Introspektion und Präzision
von Susanne Papenfuß
Astrid Brünner zerschneidet wie eine Chirurgin. Manchmal fügt sie an – gewandt und in meisterhafter Technik. Ein anderes Mal ist sie auch Maskenbildnerin. Scheinbar ungerührt, präzise, nüchtern setzt sie sich und Menschen ihres nahen Umfeldes in Brustporträts auf ihren Malereien in Szene. Dabei geht sie introspektiv vor. Sie macht sichtbar, was verborgen ist. Schaut, auch im wahrsten Sinne des Wortes, ins Innere.
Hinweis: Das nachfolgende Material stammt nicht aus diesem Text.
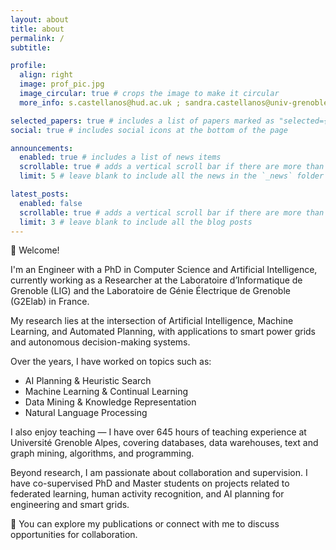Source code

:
 ```yaml
---
layout: about
title: about
permalink: /
subtitle: 

profile:
  align: right
  image: prof_pic.jpg
  image_circular: true # crops the image to make it circular
  more_info: s.castellanos@hud.ac.uk ; sandra.castellanos@univ-grenoble-alpes.fr

selected_papers: true # includes a list of papers marked as "selected={true}"
social: true # includes social icons at the bottom of the page

announcements:
  enabled: true # includes a list of news items
  scrollable: true # adds a vertical scroll bar if there are more than 3 news items
  limit: 5 # leave blank to include all the news in the `_news` folder

latest_posts:
  enabled: false
  scrollable: true # adds a vertical scroll bar if there are more than 3 new posts items
  limit: 3 # leave blank to include all the blog posts
---
```


👋 Welcome!

I'm an Engineer with a PhD in Computer Science and Artificial Intelligence, currently working as a Researcher at the Laboratoire d’Informatique de Grenoble (LIG) and the Laboratoire de Génie Électrique de Grenoble (G2Elab) in France.

My research lies at the intersection of Artificial Intelligence, Machine Learning, and Automated Planning, with applications to smart power grids and autonomous decision-making systems.

Over the years, I have worked on topics such as:

- AI Planning & Heuristic Search
- Machine Learning & Continual Learning
- Data Mining & Knowledge Representation
- Natural Language Processing

I also enjoy teaching — I have over 645 hours of teaching experience at Université Grenoble Alpes, covering databases, data warehouses, text and graph mining, algorithms, and programming.

Beyond research, I am passionate about collaboration and supervision. I have co-supervised PhD and Master students on projects related to federated learning, human activity recognition, and AI planning for engineering and smart grids.

📄 You can explore my publications or connect with me to discuss opportunities for collaboration.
Konfrontiert den Betrachter mit Nicht-Sichtbarem, Nicht-Ahnbarem. Sei es mit Hilfe eines Querschnitts durch ihren rechten Unterarm, durch eine aufgeschminkte schwarz-weiß gesteifte Maske oder durch zusätzlich applizierte Sinnesorgane.
Die Porträtierten schauen den Betrachter frontal an. Neben den Gesichtern sprechen auch die Hände, die Posen, die Frisuren, die Hautfärbungen, die Umgebung – Bände! Klare Kontraste, kühle Farben fordern die notwendige Distanz zum Betrachter ein. Die realistische Darstellung schafft wiederum eine vertraute Atmosphäre. Da ist jemand wie ich dargestellt!
Rauminterieur ist nur sparsam, wenn überhaupt, vorhanden. Es gibt der Figur Haltung, schafft Halt: der mintgrüne Tisch, die pfingstrosa Wand, die wie mit einer Art Tortenpapier dekorierte Couch. Manchmal werden die Dargestellten durch frontale Beleuchtung aus dem dunklen Hintergrund hervorgeschält.
Der Beobachtungsmodus der Dargestellten fällt auf. Es könnte sich um ein Studieren des Gegenübers handeln, um ein tieferes Schauen, ein reges Analysieren des Rezipienten. Das irritiert, weil es die Rollen vertauscht.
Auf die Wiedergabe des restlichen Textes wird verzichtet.